# To do:
Drop the pictures and repeat the remaining data exactly.

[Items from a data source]
%%

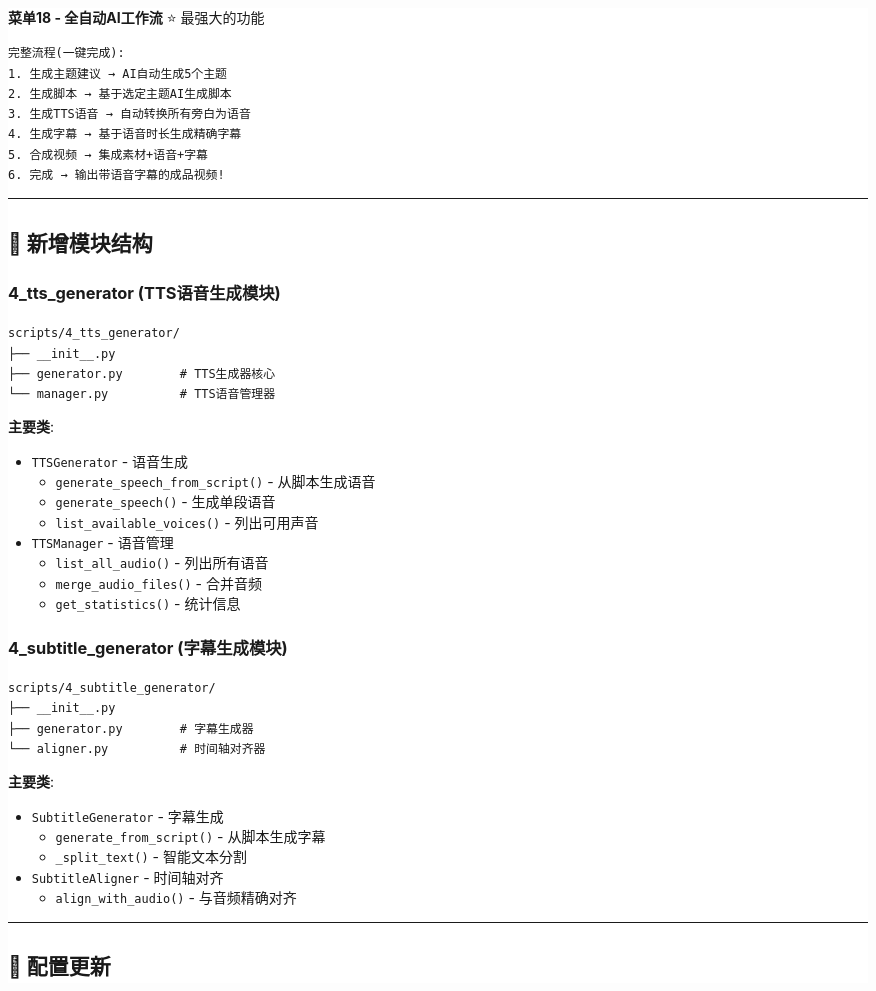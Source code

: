 **菜单18 - 全自动AI工作流** ⭐ 最强大的功能
```
完整流程(一键完成):
1. 生成主题建议 → AI自动生成5个主题
2. 生成脚本 → 基于选定主题AI生成脚本
3. 生成TTS语音 → 自动转换所有旁白为语音
4. 生成字幕 → 基于语音时长生成精确字幕
5. 合成视频 → 集成素材+语音+字幕
6. 完成 → 输出带语音字幕的成品视频!
```

---

## 📂 新增模块结构

### 4_tts_generator (TTS语音生成模块)
```
scripts/4_tts_generator/
├── __init__.py
├── generator.py        # TTS生成器核心
└── manager.py          # TTS语音管理器
```

**主要类**:
- `TTSGenerator` - 语音生成
  - `generate_speech_from_script()` - 从脚本生成语音
  - `generate_speech()` - 生成单段语音
  - `list_available_voices()` - 列出可用声音
- `TTSManager` - 语音管理
  - `list_all_audio()` - 列出所有语音
  - `merge_audio_files()` - 合并音频
  - `get_statistics()` - 统计信息

### 4_subtitle_generator (字幕生成模块)
```
scripts/4_subtitle_generator/
├── __init__.py
├── generator.py        # 字幕生成器
└── aligner.py          # 时间轴对齐器
```

**主要类**:
- `SubtitleGenerator` - 字幕生成
  - `generate_from_script()` - 从脚本生成字幕
  - `_split_text()` - 智能文本分割
- `SubtitleAligner` - 时间轴对齐
  - `align_with_audio()` - 与音频精确对齐

---

## 🔧 配置更新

%%

# Response:
Source code

: **菜单18 - 全自动AI工作流** ⭐ 最强大的功能
```
完整流程(一键完成):
1. 生成主题建议 → AI自动生成5个主题
2. 生成脚本 → 基于选定主题AI生成脚本
3. 生成TTS语音 → 自动转换所有旁白为语音
4. 生成字幕 → 基于语音时长生成精确字幕
5. 合成视频 → 集成素材+语音+字幕
6. 完成 → 输出带语音字幕的成品视频!
```

---

## 📂 新增模块结构

### 4_tts_generator (TTS语音生成模块)
```
scripts/4_tts_generator/
├── __init__.py
├── generator.py        # TTS生成器核心
└── manager.py          # TTS语音管理器
```

**主要类**:
- `TTSGenerator` - 语音生成
  - `generate_speech_from_script()` - 从脚本生成语音
  - `generate_speech()` - 生成单段语音
  - `list_available_voices()` - 列出可用声音
- `TTSManager` - 语音管理
  - `list_all_audio()` - 列出所有语音
  - `merge_audio_files()` - 合并音频
  - `get_statistics()` - 统计信息

### 4_subtitle_generator (字幕生成模块)
```
scripts/4_subtitle_generator/
├── __init__.py
├── generator.py        # 字幕生成器
└── aligner.py          # 时间轴对齐器
```

**主要类**:
- `SubtitleGenerator` - 字幕生成
  - `generate_from_script()` - 从脚本生成字幕
  - `_split_text()` - 智能文本分割
- `SubtitleAligner` - 时间轴对齐
  - `align_with_audio()` - 与音频精确对齐

---

## 🔧 配置更新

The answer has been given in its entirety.